2015 wird er als 16-Jähriger überraschend Weltmeister im Slopestyle. Damit ist er der jüngste Schweizer Weltmeister in einer olympischen Disziplin. Ein Jahr später gewinnt er im Big Air die X-Games – den in der Freestyle-Szene fast noch wichtigeren Wettkampf.
Berühmt durch ein Instagram-Video
Danach folgen für Bösch schwierige Jahre, die von Verletzungen, Krankheiten und fragwürdigen Bewertungen geprägt sind. An Olympia in Südkorea muss er, geschwächt vom Noro-Virus, an den Start.
Aus Pyeongchang schafft er es dennoch zu weltweiter Bekanntheit. Mit einem Instagram-Film! Darin lässt er sich am Handlauf –einhändig und nach aussen hängend – eine Rolltreppe hochziehen. Das Video verbreitet sich blitzschnell. Innert Stunden verdoppeln sich seine Follower auf Social Media auf über 50 000 – mittlerweile folgen ihm mehr als 100 000 Personen.
Grosse Zeitungen wie «The Guardian», «L’Équipe» oder «Bild» berichten. Skistar Lindsey Vonn tweetet. Und der TV-Sender Pro Sieben besucht ihn später in Engelberg.
«Einfach verrückt, was alles abging, damit hätte ich nie gerechnet», sagt Bösch, der es locker nimmt, dass im Ausland sein Name oft falsch ausgesprochen wird: Er nennt sich online gleich selber «buhsch».
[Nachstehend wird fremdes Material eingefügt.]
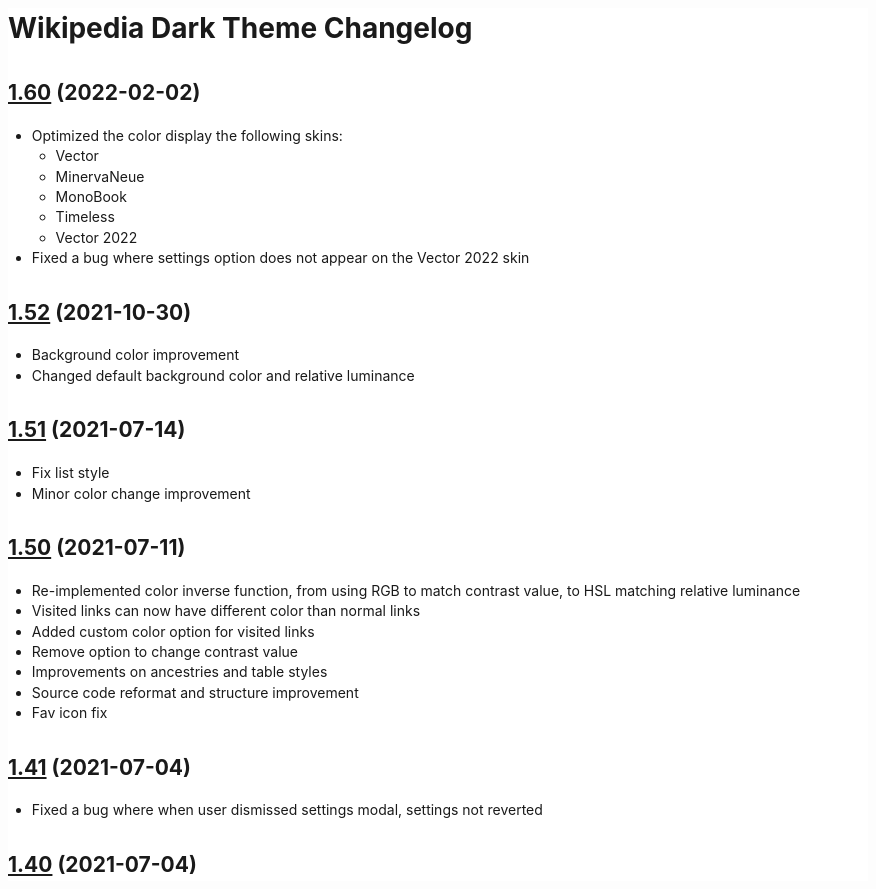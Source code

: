 # Wikipedia Dark Theme Changelog

## [1.60](https://github.com/li-shangru/WikipediaDarkTheme/commit/3b4f643ce72a787874821225b54678eb5f8eacaf) (2022-02-02)

* Optimized the color display the following skins:
  * Vector
  * MinervaNeue
  * MonoBook
  * Timeless
  * Vector 2022
* Fixed a bug where settings option does not appear on the Vector 2022 skin

## [1.52](https://github.com/li-shangru/WikipediaDarkTheme/commit/8b257369dece32954804e7b07947b6a151b3b6a0) (2021-10-30)

* Background color improvement
* Changed default background color and relative luminance

## [1.51](https://github.com/li-shangru/WikipediaDarkTheme/commit/5f69dd7ebd34f9618879c684ab62c9f131cfe695) (2021-07-14)

* Fix list style
* Minor color change improvement

## [1.50](https://github.com/li-shangru/WikipediaDarkTheme/commit/b48f388b9a0bff9a3aa52ace93a7c0adeffcf1cc) (2021-07-11)

* Re-implemented color inverse function, from using RGB to match contrast value, to HSL matching relative luminance
* Visited links can now have different color than normal links
* Added custom color option for visited links
* Remove option to change contrast value
* Improvements on ancestries and table styles
* Source code reformat and structure improvement
* Fav icon fix

## [1.41](https://github.com/li-shangru/WikipediaDarkTheme/commit/8b60de0bc8cd7e3a5bcc5cee9bfadf35f9843bb3) (2021-07-04)

* Fixed a bug where when user dismissed settings modal, settings not reverted

## [1.40](https://github.com/li-shangru/WikipediaDarkTheme/commit/b55d757c33d49420d71e21d84eaf8e1e5315521c) (2021-07-04)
Mein Ziel ist nicht, möglichst berühmt zu werden
In der Schweiz kann er sich trotz grossem Hype fast unerkannt bewegen. «Mein Ziel ist nicht, möglichst berühmt zu werden. Ich will mich nicht ständig filmen und mich extrem vermarkten, sondern einfach spontan sein und Spass haben!»
Tatsächlich hat er auf viel Geld verzichtet, indem er viele Anfragen für Marketing auf sozialen Medien ablehnt und vor allem für seine langjährigen Sponsoren wirbt. Und das Smartphone nimmt er beim Besuch der Schweizer Illustrierten nicht ein einziges Mal in die Hand.
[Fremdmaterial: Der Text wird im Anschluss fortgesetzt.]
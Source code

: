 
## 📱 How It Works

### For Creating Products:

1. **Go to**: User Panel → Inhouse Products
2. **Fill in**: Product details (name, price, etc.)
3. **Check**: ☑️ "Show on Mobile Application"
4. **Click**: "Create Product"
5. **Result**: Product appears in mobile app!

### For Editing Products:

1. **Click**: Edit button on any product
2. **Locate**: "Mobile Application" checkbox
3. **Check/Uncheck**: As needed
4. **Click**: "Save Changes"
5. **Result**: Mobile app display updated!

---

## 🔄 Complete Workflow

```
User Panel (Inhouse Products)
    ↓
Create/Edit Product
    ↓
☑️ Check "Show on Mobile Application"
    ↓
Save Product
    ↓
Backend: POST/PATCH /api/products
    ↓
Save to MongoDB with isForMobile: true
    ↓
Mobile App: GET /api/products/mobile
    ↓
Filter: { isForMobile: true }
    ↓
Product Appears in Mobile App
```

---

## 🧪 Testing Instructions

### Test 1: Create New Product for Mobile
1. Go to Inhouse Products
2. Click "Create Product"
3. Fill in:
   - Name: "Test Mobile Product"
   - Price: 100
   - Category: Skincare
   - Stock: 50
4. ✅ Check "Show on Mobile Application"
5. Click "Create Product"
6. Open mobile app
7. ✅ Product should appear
Auch im Schnee bleibt Bösch lange seiner Linie treu, seinem eigenen Style mit hohem Wiedererkennungswert. Er ist bekannt für seine akrobatischen Tricks wie den Quad Cork 1980 – einen vierfachen Salto mit fünfeinhalb Schrauben –, die sonst niemand beherrscht. Diese kommen beim Publikum gut an, doch nicht gleichermassen bei den Wertungsrichtern.
Er beugt sich dem System
«Das war manchmal frustrierend», gibt Bösch zu. Lange bleibt er stur. Bis zu den Weltmeisterschaften Anfang Februar in Utah. Er beugt sich dem System. «Ich dachte: Jetzt zeige ich, dass ich die mehr auf Style ausgerichteten Tricks auch kann.» Von seinem Triple Cork 1620 sind die Judges begeistert: 96 von 100 möglichen Punkten.
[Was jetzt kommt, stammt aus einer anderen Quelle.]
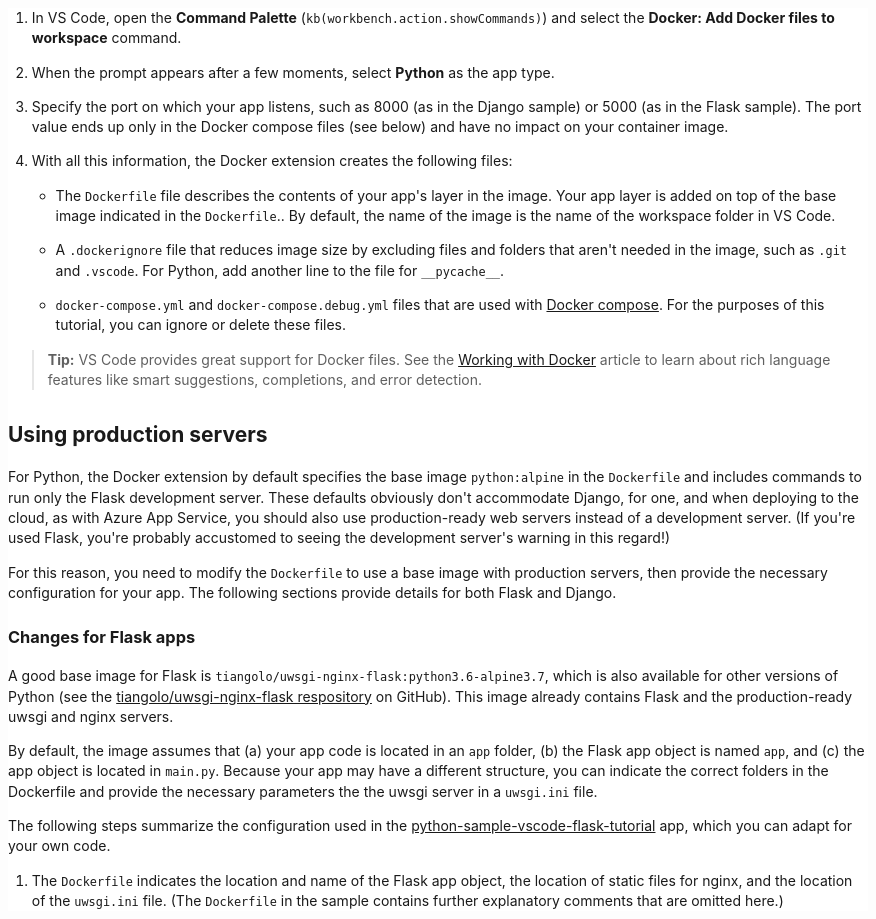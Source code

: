 1. In VS Code, open the **Command Palette** (`kb(workbench.action.showCommands)`) and select the **Docker: Add Docker files to workspace** command.

1. When the prompt appears after a few moments, select **Python** as the app type.

1. Specify the port on which your app listens, such as 8000 (as in the Django sample) or 5000 (as in the Flask sample). The port value ends up only in the Docker compose files (see below) and have no impact on your container image.

1. With all this information, the Docker extension creates the following files:

    - The `Dockerfile` file describes the contents of your app's layer in the image. Your app layer is added on top of the base image indicated in the `Dockerfile`.. By default, the name of the image is the name of the workspace folder in VS Code.

    - A `.dockerignore` file that reduces image size by excluding files and folders that aren't needed in the image, such as `.git` and `.vscode`. For Python, add another line to the file for `__pycache__`.

    - `docker-compose.yml` and `docker-compose.debug.yml` files that are used with [Docker compose](https://docs.docker.com/compose/overview/). For the purposes of this tutorial, you can ignore or delete these files.

> **Tip:** VS Code provides great support for Docker files. See the [Working with Docker](/docs/azure/docker.md) article to learn about rich language features like smart suggestions, completions, and error detection.

## Using production servers

For Python, the Docker extension by default specifies the base image `python:alpine` in the `Dockerfile` and includes commands to run only the Flask development server. These defaults obviously don't accommodate Django, for one, and when deploying to the cloud, as with Azure App Service, you should also use production-ready web servers instead of a development server. (If you're used Flask, you're probably accustomed to seeing the development server's warning in this regard!)

For this reason, you need to modify the `Dockerfile` to use a base image with production servers, then provide the necessary configuration for your app. The following sections provide details for both Flask and Django.

### Changes for Flask apps

A good base image for Flask is `tiangolo/uwsgi-nginx-flask:python3.6-alpine3.7`, which is also available for other versions of Python (see the [tiangolo/uwsgi-nginx-flask respository](https://github.com/tiangolo/uwsgi-nginx-flask-docker) on GitHub). This image already contains Flask and the production-ready uwsgi and nginx servers.

By default, the image assumes that (a) your app code is located in an `app` folder, (b) the Flask app object is named `app`, and (c) the app object is located in `main.py`. Because your app may have a different structure, you can indicate the correct folders in the Dockerfile and provide the necessary parameters the the uwsgi server in a `uwsgi.ini` file.

The following steps summarize the configuration used in the [python-sample-vscode-flask-tutorial](https://github.com/Microsoft/python-sample-vscode-flask-tutorial) app, which you can adapt for your own code.

1. The `Dockerfile` indicates the location and name of the Flask app object, the location of static files for nginx, and the location of the `uwsgi.ini` file. (The `Dockerfile` in the sample contains further explanatory comments that are omitted here.)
Bösch ist erneut Weltmeister, diesmal im Big Air – und mindestens so überrascht wie beim ersten Mal. Nach dem grossen Triumph gehts weiter mit dem Weltcup. Ein paar Tage zu Hause mit Familie und Kollegen müssen reichen.
Bösch ist aussergewöhnlich
«Ich geh eh nie in die Ferien. Wenn ich Trainingspause habe, unterrichte ich in Camps oder gehe freeriden», sagt der Tüchtige, der in der Nebensaison auch in einer Engelberger Autogarage aushilft. Bösch ist aussergewöhnlich. Nicht nur wegen des Schuhbändels als Gürtel.